Here I think it's important to distinguish between technical and popular communication channels: if you're sharing raw data about the weather or talking to a group of meteorologists or epidemiologists then you might take one approach, whereas another approach makes sense for communicating with a lay public. For folks who just tune in to the evening news to get tomorrow's weather forecast, you want the message they receive to be as close to reality as possible. If you insist on reporting the 'real' numbers, you actually draw your audience further from understanding reality than if you fudged them a bit.
The major and obvious downside to this approach is that people know this is happening, it won't work, or they'll be mad that you lied -- even though you were only lying to better communicate the truth! One possible way of getting around this is to describe the numbers as something other than percentages; using some made-up index that sounds enough like it to convince the layperson, while also being open to detailed examination by those who are interested.
For instance, we all the heat index and wind chill aren't the same as temperature, but rather represent just how hot or cold the weather actually feels. Likewise, we could report some like "Rain Risk" or "Rain Risk Index" that accounts for known biases in risk perception and rain aversion. The weather man would report a Rain Risk of 80%, while the actual probability of rain is just 60%. This would give us more useful information for the recipients, while also maintaining technical honesty and some level of transparency.
I care a lot more about health than about the weather, but I think predicting rain is a useful device for talking about the same issues of probability perception in health for several reasons. First off, the probabilities in rain forecasting are much more within the realm of human experience than the rare probabilities that come up so often in epidemiology. Secondly, the ethical stakes feel a bit lower when writing about lying about the weather rather than, say, suggesting physicians should systematically mislead their patients, even if the crucial and ultimate aim of the adjustment is to better inform them.

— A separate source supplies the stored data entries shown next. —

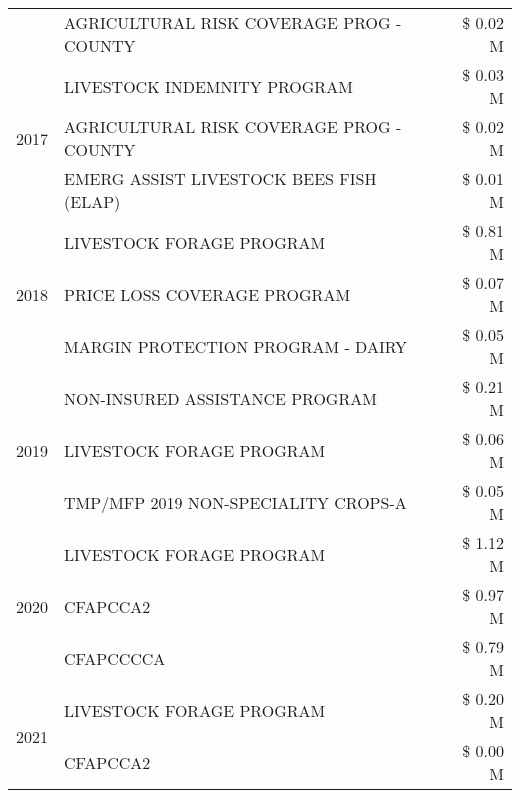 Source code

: \begin{tabular}{llr}
 & AGRICULTURAL RISK COVERAGE PROG - COUNTY & \$ 0.02 M \\
\cline{1-3}
\multirow[t]{3}{*}{2017} & LIVESTOCK INDEMNITY PROGRAM & \$ 0.03 M \\
 & AGRICULTURAL RISK COVERAGE PROG - COUNTY & \$ 0.02 M \\
 & EMERG ASSIST LIVESTOCK BEES FISH (ELAP) & \$ 0.01 M \\
\cline{1-3}
\multirow[t]{3}{*}{2018} & LIVESTOCK FORAGE PROGRAM & \$ 0.81 M \\
 & PRICE LOSS COVERAGE PROGRAM & \$ 0.07 M \\
 & MARGIN PROTECTION PROGRAM - DAIRY & \$ 0.05 M \\
\cline{1-3}
\multirow[t]{3}{*}{2019} & NON-INSURED ASSISTANCE PROGRAM & \$ 0.21 M \\
 & LIVESTOCK FORAGE PROGRAM & \$ 0.06 M \\
 & TMP/MFP 2019 NON-SPECIALITY CROPS-A & \$ 0.05 M \\
\cline{1-3}
\multirow[t]{3}{*}{2020} & LIVESTOCK FORAGE PROGRAM & \$ 1.12 M \\
 & CFAPCCA2 & \$ 0.97 M \\
 & CFAPCCCCA & \$ 0.79 M \\
\cline{1-3}
\multirow[t]{2}{*}{2021} & LIVESTOCK FORAGE PROGRAM & \$ 0.20 M \\
 & CFAPCCA2 & \$ 0.00 M \\
\cline{1-3}
\bottomrule
\end{tabular}
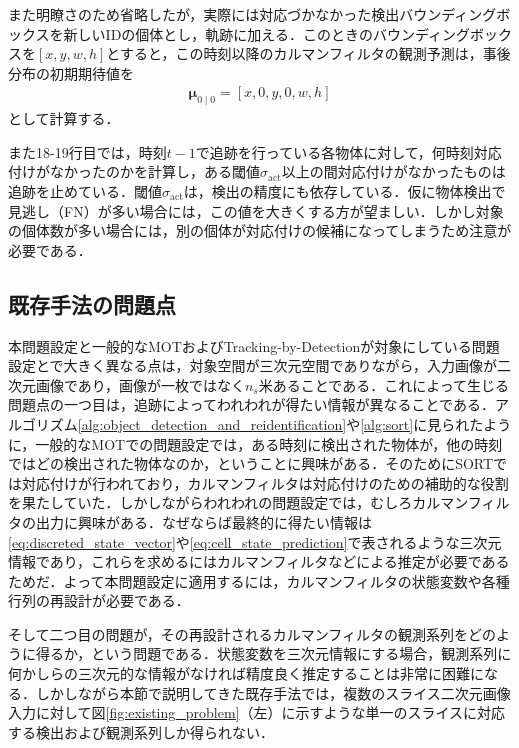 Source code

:     また明瞭さのため省略したが，実際には対応づかなかった検出バウンディングボックスを新しいIDの個体とし，軌跡に加える．このときのバウンディングボックスを$[x,y,w,h]$とすると，この時刻以降のカルマンフィルタの観測予測は，事後分布の初期期待値を
    \begin{equation}
        \label{eq:SORT_kalman_initialize}
        \begin{aligned}
            \bm{\mu}_{0 \mid 0} = \left[x, 0, y, 0, w, h\right]
        \end{aligned}
    \end{equation}
    として計算する．

    また18-19行目では，時刻$t-1$で追跡を行っている各物体に対して，何時刻対応付けがなかったのかを計算し，ある閾値$\sigma_{\text{act}}$以上の間対応付けがなかったものは追跡を止めている．閾値$\sigma_{\text{act}}$は，検出の精度にも依存している．仮に物体検出で見逃し（FN）が多い場合には，この値を大きくする方が望ましい．しかし対象の個体数が多い場合には，別の個体が対応付けの候補になってしまうため注意が必要である．

    \subsection{既存手法の問題点}
    \label{subsec:existing_problem}

    本問題設定と一般的なMOTおよびTracking-by-Detectionが対象にしている問題設定とで大きく異なる点は，対象空間が三次元空間でありながら，入力画像が二次元画像であり，画像が一枚ではなく$n_s$米あることである．これによって生じる問題点の一つ目は，追跡によってわれわれが得たい情報が異なることである．アルゴリズム\ref{alg:object_detection_and_reidentification}や\ref{alg:sort}に見られたように，一般的なMOTでの問題設定では，ある時刻に検出された物体が，他の時刻ではどの検出された物体なのか，ということに興味がある．そのためにSORTでは対応付けが行われており，カルマンフィルタは対応付けのための補助的な役割を果たしていた．しかしながらわれわれの問題設定では，むしろカルマンフィルタの出力に興味がある．なぜならば最終的に得たい情報は\ref{eq:discreted_state_vector}や\ref{eq:cell_state_prediction}で表されるような三次元情報であり，これらを求めるにはカルマンフィルタなどによる推定が必要であるためだ．よって本問題設定に適用するには，カルマンフィルタの状態変数や各種行列の再設計が必要である．

    そして二つ目の問題が，その再設計されるカルマンフィルタの観測系列をどのように得るか，という問題である．状態変数を三次元情報にする場合，観測系列に何かしらの三次元的な情報がなければ精度良く推定することは非常に困難になる．しかしながら本節で説明してきた既存手法では，複数のスライス二次元画像入力に対して図\ref{fig:existing_problem}（左）に示すような単一のスライスに対応する検出および観測系列しか得られない．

I'm not saying we should walk back all the progress we've made in terms of letting patients and physicians make decisions together, rather than the latter withholding information and paternalistically making decisions for patients based on the physician's preferences rather than the patient's. (That would be silly in part because physicians share their patients' biases.) The idea here is to come up with better measures of uncertainty -- call it adjusted risk or risk indexes or weighted probabilities or whatever -- that help us bypass humans' systematic flaws in understanding uncertainty.
In short: maybe we should lie to better tell the truth. But be honest about it.